**Data to process**

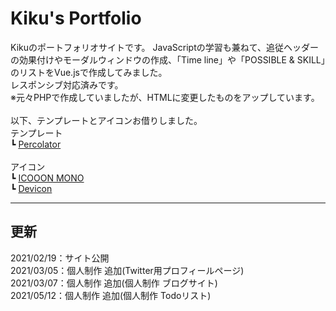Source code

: # Kiku's Portfolio
Kikuのポートフォリオサイトです。
JavaScriptの学習も兼ねて、追従ヘッダーの効果付けやモーダルウィンドウの作成、「Time line」や「POSSIBLE & SKILL」のリストをVue.jsで作成してみました。<br>
レスポンシブ対応済みです。<br>
※元々PHPで作成していましたが、HTMLに変更したものをアップしています。<br><br>
以下、テンプレートとアイコンお借りしました。<br>
テンプレート<br>
┗ [Percolator](https://github.com/TsubasaHiga/Percolator)<br><br>
アイコン<br>
┗ [ICOOON MONO](https://icooon-mono.com/)<br>
┗ [Devicon](https://devicon.dev/)

---

## 更新
2021/02/19：サイト公開<br>
2021/03/05：個人制作 追加(Twitter用プロフィールページ)<br>
2021/03/07：個人制作 追加(個人制作 ブログサイト)<br>
2021/05/12：個人制作 追加(個人制作 Todoリスト)<br>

**What the task asks**
Please copy out the whole listing exactly, minus its pictures.

**Written reply**
Source code

: # Kiku's Portfolio
Kikuのポートフォリオサイトです。
JavaScriptの学習も兼ねて、追従ヘッダーの効果付けやモーダルウィンドウの作成、「Time line」や「POSSIBLE & SKILL」のリストをVue.jsで作成してみました。<br>
レスポンシブ対応済みです。<br>
※元々PHPで作成していましたが、HTMLに変更したものをアップしています。<br><br>
以下、テンプレートとアイコンお借りしました。<br>
テンプレート<br>
┗ [Percolator](https://github.com/TsubasaHiga/Percolator)<br><br>
アイコン<br>
┗ [ICOOON MONO](https://icooon-mono.com/)<br>
┗ [Devicon](https://devicon.dev/)

---

## 更新
2021/02/19：サイト公開<br>
2021/03/05：個人制作 追加(Twitter用プロフィールページ)<br>
2021/03/07：個人制作 追加(個人制作 ブログサイト)<br>
2021/05/12：個人制作 追加(個人制作 Todoリスト)<br>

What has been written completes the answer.